━━━━━ Records for this exercise ━━━━━

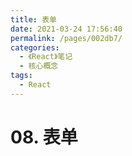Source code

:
 ```yaml
---
title: 表单
date: 2021-03-24 17:56:40
permalink: /pages/002db7/
categories:
  - 《React》笔记
  - 核心概念
tags:
  - React
---
```


# 08. 表单
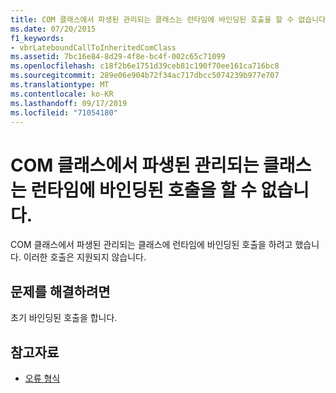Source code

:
 ```yaml
---
title: COM 클래스에서 파생된 관리되는 클래스는 런타임에 바인딩된 호출을 할 수 없습니다.
ms.date: 07/20/2015
f1_keywords:
- vbrLateboundCallToInheritedComClass
ms.assetid: 7bc16e84-8d29-4f8e-bc4f-002c65c71099
ms.openlocfilehash: c18f2b6e1751d39ceb81c190f70ee161ca716bc8
ms.sourcegitcommit: 289e06e904b72f34ac717dbcc5074239b977e707
ms.translationtype: MT
ms.contentlocale: ko-KR
ms.lasthandoff: 09/17/2019
ms.locfileid: "71054180"
---
```

# <a name="managed-classes-derived-from-a-com-class-cannot-be-called-late-bound"></a>COM 클래스에서 파생된 관리되는 클래스는 런타임에 바인딩된 호출을 할 수 없습니다.

COM 클래스에서 파생된 관리되는 클래스에 런타임에 바인딩된 호출을 하려고 했습니다. 이러한 호출은 지원되지 않습니다.

## <a name="to-correct-the-problem"></a>문제를 해결하려면

초기 바인딩된 호출을 합니다.

## <a name="see-also"></a>참고자료

- [오류 형식](../../visual-basic/programming-guide/language-features/error-types.md)
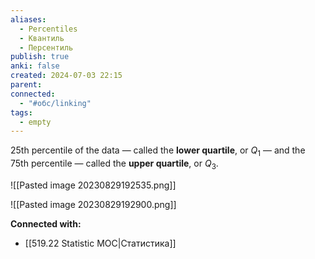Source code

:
 ```yaml
---
aliases:
  - Percentiles
  - Квантиль
  - Персентиль
publish: true
anki: false
created: 2024-07-03 22:15
parent: 
connected:
  - "#обс/linking"
tags:
  - empty
---
```




25th percentile of the data — called the **lower quartile**, or $Q_1$​ — and the 75th percentile — called the **upper quartile**, or $Q_3$​.

![[Pasted image 20230829192535.png]]

![[Pasted image 20230829192900.png]]









**Connected with:**
- [[519.22 Statistic MOC|Статистика]]

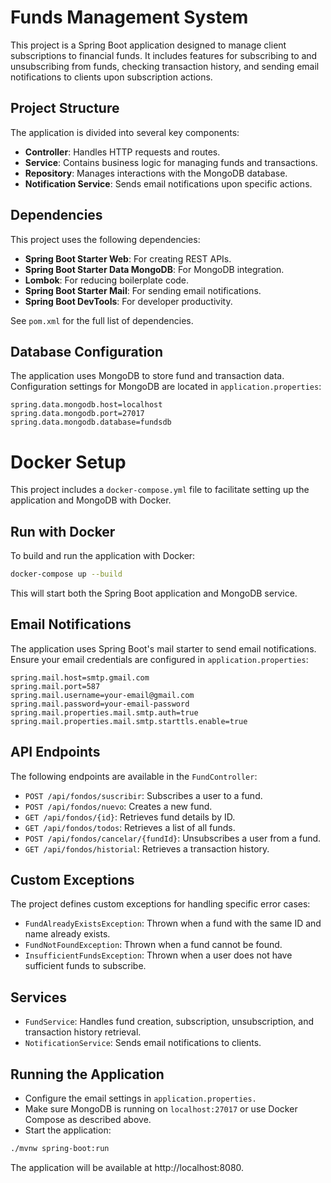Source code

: # Funds Management System

This project is a Spring Boot application designed to manage client subscriptions to financial funds. It includes features for subscribing to and unsubscribing from funds, checking transaction history, and sending email notifications to clients upon subscription actions.

## Project Structure

The application is divided into several key components:
- **Controller**: Handles HTTP requests and routes.
- **Service**: Contains business logic for managing funds and transactions.
- **Repository**: Manages interactions with the MongoDB database.
- **Notification Service**: Sends email notifications upon specific actions.

## Dependencies

This project uses the following dependencies:
- **Spring Boot Starter Web**: For creating REST APIs.
- **Spring Boot Starter Data MongoDB**: For MongoDB integration.
- **Lombok**: For reducing boilerplate code.
- **Spring Boot Starter Mail**: For sending email notifications.
- **Spring Boot DevTools**: For developer productivity.

See `pom.xml` for the full list of dependencies.

## Database Configuration

The application uses MongoDB to store fund and transaction data. Configuration settings for MongoDB are located in `application.properties`:

```properties
spring.data.mongodb.host=localhost
spring.data.mongodb.port=27017
spring.data.mongodb.database=fundsdb
```

# Docker Setup
This project includes a `docker-compose.yml` file to facilitate setting up the application and MongoDB with Docker.

## Run with Docker
To build and run the application with Docker:

```bash
docker-compose up --build
```

This will start both the Spring Boot application and MongoDB service.

## Email Notifications

The application uses Spring Boot's mail starter to send email notifications. Ensure your email credentials are configured in `application.properties`:

```properties
spring.mail.host=smtp.gmail.com
spring.mail.port=587
spring.mail.username=your-email@gmail.com
spring.mail.password=your-email-password
spring.mail.properties.mail.smtp.auth=true
spring.mail.properties.mail.smtp.starttls.enable=true
```

## API Endpoints

The following endpoints are available in the `FundController`:

- `POST /api/fondos/suscribir`: Subscribes a user to a fund.
- `POST /api/fondos/nuevo`: Creates a new fund.
- `GET /api/fondos/{id}`: Retrieves fund details by ID.
- `GET /api/fondos/todos`: Retrieves a list of all funds.
- `POST /api/fondos/cancelar/{fundId}`: Unsubscribes a user from a fund.
- `GET /api/fondos/historial`: Retrieves a transaction history.

## Custom Exceptions

The project defines custom exceptions for handling specific error cases:

- `FundAlreadyExistsException`: Thrown when a fund with the same ID and name already exists.
- `FundNotFoundException`: Thrown when a fund cannot be found.
- `InsufficientFundsException`: Thrown when a user does not have sufficient funds to subscribe.

## Services
- `FundService`: Handles fund creation, subscription, unsubscription, and transaction history retrieval.
- `NotificationService`: Sends email notifications to clients.

## Running the Application

- Configure the email settings in `application.properties.`
- Make sure MongoDB is running on `localhost:27017` or use Docker Compose as described above.
- Start the application:

```bash
./mvnw spring-boot:run
```
The application will be available at http://localhost:8080.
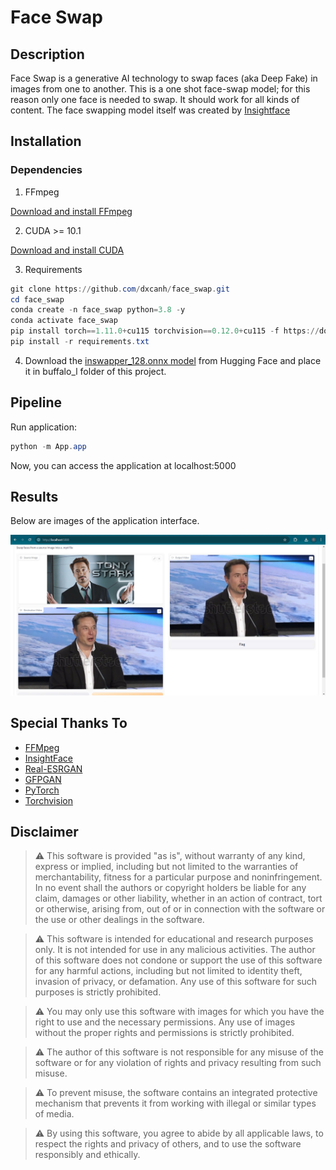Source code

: # Face Swap

## Description

Face Swap is a generative AI technology to swap faces (aka Deep Fake) in images from one to another. This is a one shot face-swap model; for this reason only one face is needed to swap. It should work for all kinds of content. The face swapping model itself was created by [Insightface](https://github.com/deepinsight/insightface)

## Installation

### Dependencies

1. FFmpeg

[Download and install FFmpeg](https://ffmpeg.org/download.html)

2. CUDA >= 10.1

[Download and install CUDA](https://developer.nvidia.com/cuda-10.1-download-archive-base)

3. Requirements

```powershell
git clone https://github.com/dxcanh/face_swap.git
cd face_swap
conda create -n face_swap python=3.8 -y
conda activate face_swap
pip install torch==1.11.0+cu115 torchvision==0.12.0+cu115 -f https://download.pytorch.org/whl/torch_stable.html
pip install -r requirements.txt
```

4. Download the [inswapper_128.onnx model](https://huggingface.co/thebiglaskowski/inswapper_128.onnx/tree/main) from Hugging Face and place it in buffalo_l folder of this project.

## Pipeline
Run application:
```powershell
python -m App.app
```
Now, you can access the application at localhost:5000

## Results
Below are images of the application interface.

![demo](demo/demo.jpg)

## Special Thanks To
- [FFMpeg](https://github.com/FFmpeg/FFmpeg)
- [InsightFace](https://github.com/deepinsight/insightface)
- [Real-ESRGAN](https://github.com/xinntao/Real-ESRGAN)
- [GFPGAN](https://github.com/TencentARC/GFPGAN)
- [PyTorch](https://github.com/pytorch/pytorch)
- [Torchvision](https://github.com/pytorch/pytorch)

## Disclaimer

> :warning: This software is provided "as is", without warranty of any kind, express or implied, including but not limited to the warranties of merchantability, fitness for a particular purpose and noninfringement. In no event shall the authors or copyright holders be liable for any claim, damages or other liability, whether in an action of contract, tort or otherwise, arising from, out of or in connection with the software or the use or other dealings in the software.

> :warning: This software is intended for educational and research purposes only. It is not intended for use in any malicious activities. The author of this software does not condone or support the use of this software for any harmful actions, including but not limited to identity theft, invasion of privacy, or defamation. Any use of this software for such purposes is strictly prohibited.

> :warning: You may only use this software with images for which you have the right to use and the necessary permissions. Any use of images without the proper rights and permissions is strictly prohibited.

> :warning: The author of this software is not responsible for any misuse of the software or for any violation of rights and privacy resulting from such misuse.

> :warning: To prevent misuse, the software contains an integrated protective mechanism that prevents it from working with illegal or similar types of media.

> :warning: By using this software, you agree to abide by all applicable laws, to respect the rights and privacy of others, and to use the software responsibly and ethically.
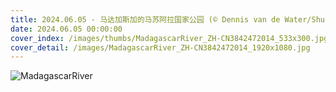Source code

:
 ```yaml
---
title: 2024.06.05 - 马达加斯加的马苏阿拉国家公园 (© Dennis van de Water/Shutterstock)
date: 2024.06.05 00:00:00
cover_index: /images/thumbs/MadagascarRiver_ZH-CN3842472014_533x300.jpg
cover_detail: /images/MadagascarRiver_ZH-CN3842472014_1920x1080.jpg
---
```


![MadagascarRiver](/images/MadagascarRiver_ZH-CN3842472014_1920x1080.jpg)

━━━━━

Try it -> Extract every line containing the string "have" from the data above.

Output of the task ->
- `InsufficientFundsException`: Thrown when a user does not have sufficient funds to subscribe.
> :warning: You may only use this software with images for which you have the right to use and the necessary permissions. Any use of images without the proper rights and permissions is strictly prohibited.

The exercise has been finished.